▸ **WHAT YOU WILL DO**
In the entries that follow, find the word "Coinbase" and report each line it is on.

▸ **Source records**
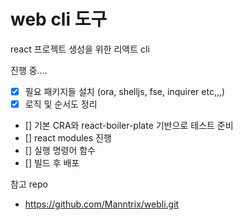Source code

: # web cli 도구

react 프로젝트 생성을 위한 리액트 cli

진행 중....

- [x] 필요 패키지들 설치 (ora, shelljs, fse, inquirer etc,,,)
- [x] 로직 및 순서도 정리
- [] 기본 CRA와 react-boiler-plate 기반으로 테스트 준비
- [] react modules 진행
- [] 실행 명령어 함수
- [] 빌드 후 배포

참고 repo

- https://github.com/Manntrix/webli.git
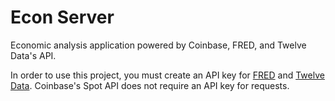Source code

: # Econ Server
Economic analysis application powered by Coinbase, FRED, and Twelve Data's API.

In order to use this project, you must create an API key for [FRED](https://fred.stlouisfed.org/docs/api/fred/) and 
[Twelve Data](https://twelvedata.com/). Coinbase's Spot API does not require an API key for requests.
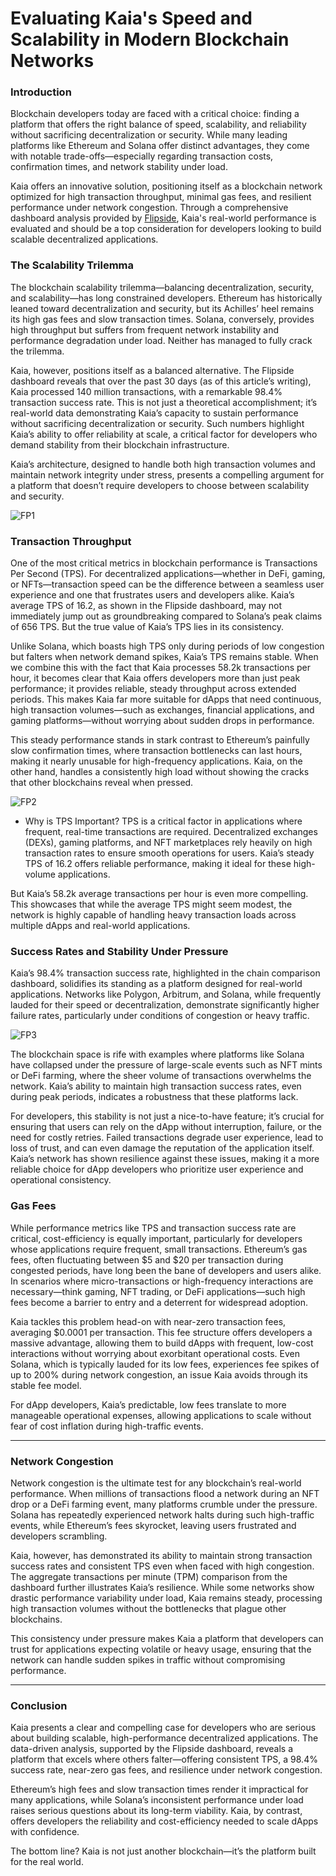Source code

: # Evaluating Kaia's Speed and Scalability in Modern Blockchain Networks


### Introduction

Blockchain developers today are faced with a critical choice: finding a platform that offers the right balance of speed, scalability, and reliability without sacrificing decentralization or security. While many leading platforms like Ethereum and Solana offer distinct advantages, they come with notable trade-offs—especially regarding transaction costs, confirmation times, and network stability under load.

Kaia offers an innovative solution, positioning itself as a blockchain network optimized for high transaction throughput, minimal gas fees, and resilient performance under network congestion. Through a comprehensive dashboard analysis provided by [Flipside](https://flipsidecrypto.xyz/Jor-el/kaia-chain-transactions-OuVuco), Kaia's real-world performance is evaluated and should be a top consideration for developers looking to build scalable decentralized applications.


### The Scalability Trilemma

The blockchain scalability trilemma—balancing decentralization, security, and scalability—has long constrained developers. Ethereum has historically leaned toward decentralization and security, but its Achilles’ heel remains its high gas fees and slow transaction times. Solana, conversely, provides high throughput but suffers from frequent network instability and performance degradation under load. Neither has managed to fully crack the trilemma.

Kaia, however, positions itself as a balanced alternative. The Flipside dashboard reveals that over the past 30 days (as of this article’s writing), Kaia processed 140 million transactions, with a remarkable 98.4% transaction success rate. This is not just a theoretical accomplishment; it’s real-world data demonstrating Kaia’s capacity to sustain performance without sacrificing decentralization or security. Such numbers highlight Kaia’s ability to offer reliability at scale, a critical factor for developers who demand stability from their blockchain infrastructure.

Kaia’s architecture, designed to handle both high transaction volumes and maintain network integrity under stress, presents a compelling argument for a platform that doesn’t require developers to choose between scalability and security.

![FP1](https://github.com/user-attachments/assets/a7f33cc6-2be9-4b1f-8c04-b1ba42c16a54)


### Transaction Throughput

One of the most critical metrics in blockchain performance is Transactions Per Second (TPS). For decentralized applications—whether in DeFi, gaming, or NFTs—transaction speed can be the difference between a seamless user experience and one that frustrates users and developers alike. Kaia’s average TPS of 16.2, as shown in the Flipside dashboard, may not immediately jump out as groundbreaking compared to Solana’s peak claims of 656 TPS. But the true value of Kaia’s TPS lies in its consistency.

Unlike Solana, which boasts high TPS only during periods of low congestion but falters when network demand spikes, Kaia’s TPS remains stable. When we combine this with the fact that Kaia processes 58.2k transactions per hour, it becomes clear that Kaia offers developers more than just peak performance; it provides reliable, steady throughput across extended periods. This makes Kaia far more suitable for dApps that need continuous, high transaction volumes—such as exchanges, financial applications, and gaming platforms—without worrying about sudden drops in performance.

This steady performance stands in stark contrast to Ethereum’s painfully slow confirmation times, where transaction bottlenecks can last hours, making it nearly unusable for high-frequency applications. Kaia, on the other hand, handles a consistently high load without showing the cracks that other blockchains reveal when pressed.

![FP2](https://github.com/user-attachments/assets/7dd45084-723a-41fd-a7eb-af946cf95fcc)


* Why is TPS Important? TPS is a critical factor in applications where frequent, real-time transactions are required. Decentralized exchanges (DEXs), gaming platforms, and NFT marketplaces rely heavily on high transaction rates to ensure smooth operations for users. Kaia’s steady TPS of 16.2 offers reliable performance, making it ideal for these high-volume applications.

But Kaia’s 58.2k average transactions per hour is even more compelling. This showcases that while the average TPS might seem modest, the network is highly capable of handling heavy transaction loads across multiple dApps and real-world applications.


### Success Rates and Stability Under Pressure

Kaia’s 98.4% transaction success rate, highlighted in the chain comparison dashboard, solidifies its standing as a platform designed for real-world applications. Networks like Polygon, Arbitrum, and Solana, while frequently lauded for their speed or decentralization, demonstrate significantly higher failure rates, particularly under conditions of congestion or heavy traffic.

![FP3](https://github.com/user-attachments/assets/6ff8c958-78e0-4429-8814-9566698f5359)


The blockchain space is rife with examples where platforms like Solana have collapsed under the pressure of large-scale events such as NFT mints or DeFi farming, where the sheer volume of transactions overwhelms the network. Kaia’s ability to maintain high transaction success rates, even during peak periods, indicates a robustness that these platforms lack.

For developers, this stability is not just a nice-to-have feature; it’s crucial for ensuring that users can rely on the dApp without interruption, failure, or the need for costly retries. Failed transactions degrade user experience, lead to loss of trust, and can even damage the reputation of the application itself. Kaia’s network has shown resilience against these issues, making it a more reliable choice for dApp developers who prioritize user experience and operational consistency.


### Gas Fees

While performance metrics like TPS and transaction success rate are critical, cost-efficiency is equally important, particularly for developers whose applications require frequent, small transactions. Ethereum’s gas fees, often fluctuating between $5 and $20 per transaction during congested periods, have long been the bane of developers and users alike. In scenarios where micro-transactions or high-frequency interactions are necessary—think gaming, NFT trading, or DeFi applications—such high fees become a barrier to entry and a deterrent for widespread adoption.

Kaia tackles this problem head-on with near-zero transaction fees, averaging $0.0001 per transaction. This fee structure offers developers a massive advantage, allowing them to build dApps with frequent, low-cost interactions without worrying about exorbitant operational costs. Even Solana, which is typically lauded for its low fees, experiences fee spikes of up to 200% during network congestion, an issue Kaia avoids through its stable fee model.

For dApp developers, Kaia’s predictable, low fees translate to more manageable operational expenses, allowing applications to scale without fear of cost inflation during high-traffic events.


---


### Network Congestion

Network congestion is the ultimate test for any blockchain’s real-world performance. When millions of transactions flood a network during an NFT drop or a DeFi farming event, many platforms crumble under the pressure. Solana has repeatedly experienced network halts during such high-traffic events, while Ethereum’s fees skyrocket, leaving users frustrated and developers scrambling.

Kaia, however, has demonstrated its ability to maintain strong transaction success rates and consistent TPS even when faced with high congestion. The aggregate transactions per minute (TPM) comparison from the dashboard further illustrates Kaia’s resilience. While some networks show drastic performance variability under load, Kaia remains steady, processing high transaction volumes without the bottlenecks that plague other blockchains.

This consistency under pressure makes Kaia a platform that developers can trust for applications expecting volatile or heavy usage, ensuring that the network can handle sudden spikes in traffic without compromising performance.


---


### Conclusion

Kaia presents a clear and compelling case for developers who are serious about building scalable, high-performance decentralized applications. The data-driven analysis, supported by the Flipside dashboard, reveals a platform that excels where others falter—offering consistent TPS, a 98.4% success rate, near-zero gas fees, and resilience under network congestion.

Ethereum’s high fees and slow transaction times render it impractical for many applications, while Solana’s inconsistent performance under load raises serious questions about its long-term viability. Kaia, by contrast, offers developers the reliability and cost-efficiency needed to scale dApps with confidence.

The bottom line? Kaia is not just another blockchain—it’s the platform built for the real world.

▸ **OUTPUT BELOW**
Economic analysis application powered by Coinbase, FRED, and Twelve Data's API.
[Twelve Data](https://twelvedata.com/). Coinbase's Spot API does not require an API key for requests.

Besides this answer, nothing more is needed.